• What the task requires:
What is the number of lines in the entries that contain the word "Gaussian"? Answer with that figure alone.

• Material shown:

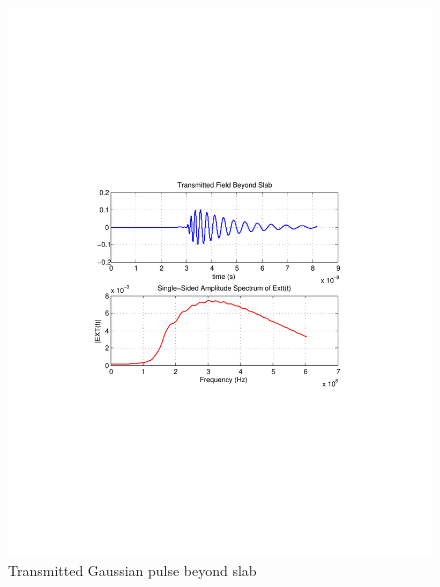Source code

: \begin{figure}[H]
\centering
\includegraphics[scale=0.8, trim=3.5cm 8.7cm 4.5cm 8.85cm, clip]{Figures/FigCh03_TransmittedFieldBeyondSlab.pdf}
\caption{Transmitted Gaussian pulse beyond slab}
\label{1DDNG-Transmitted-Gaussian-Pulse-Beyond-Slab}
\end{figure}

* * *

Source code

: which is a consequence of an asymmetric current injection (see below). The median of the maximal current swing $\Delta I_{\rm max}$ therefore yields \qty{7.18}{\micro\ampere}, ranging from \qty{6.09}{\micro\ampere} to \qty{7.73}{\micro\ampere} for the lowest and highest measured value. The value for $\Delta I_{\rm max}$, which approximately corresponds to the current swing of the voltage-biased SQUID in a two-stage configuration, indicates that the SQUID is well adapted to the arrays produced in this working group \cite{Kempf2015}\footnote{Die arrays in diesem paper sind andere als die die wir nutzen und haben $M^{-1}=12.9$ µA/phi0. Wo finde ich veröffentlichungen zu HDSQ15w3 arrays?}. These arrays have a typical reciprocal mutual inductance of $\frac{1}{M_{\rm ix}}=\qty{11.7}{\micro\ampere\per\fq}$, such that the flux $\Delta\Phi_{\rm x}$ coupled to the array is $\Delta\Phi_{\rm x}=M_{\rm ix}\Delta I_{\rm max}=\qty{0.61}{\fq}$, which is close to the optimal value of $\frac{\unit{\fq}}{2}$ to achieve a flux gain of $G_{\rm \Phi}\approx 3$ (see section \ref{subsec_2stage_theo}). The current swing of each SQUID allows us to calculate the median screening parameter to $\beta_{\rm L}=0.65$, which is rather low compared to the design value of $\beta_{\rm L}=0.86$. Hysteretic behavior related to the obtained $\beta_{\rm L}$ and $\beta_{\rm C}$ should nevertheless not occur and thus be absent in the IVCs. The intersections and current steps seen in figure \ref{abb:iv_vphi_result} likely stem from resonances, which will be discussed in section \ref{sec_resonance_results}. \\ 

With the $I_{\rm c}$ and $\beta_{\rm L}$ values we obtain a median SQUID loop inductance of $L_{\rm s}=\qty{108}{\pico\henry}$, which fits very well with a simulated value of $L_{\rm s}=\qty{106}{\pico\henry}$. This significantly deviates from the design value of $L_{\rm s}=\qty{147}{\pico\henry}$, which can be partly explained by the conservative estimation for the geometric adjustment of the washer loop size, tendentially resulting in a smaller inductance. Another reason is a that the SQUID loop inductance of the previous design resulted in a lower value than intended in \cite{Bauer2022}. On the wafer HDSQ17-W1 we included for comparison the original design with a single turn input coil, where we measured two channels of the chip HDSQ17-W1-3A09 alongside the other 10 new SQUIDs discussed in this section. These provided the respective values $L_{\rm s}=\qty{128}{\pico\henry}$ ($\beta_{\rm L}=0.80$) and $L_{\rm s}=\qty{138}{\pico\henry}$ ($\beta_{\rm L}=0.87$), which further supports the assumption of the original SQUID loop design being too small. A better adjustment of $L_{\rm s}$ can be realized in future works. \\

• Answer space:
2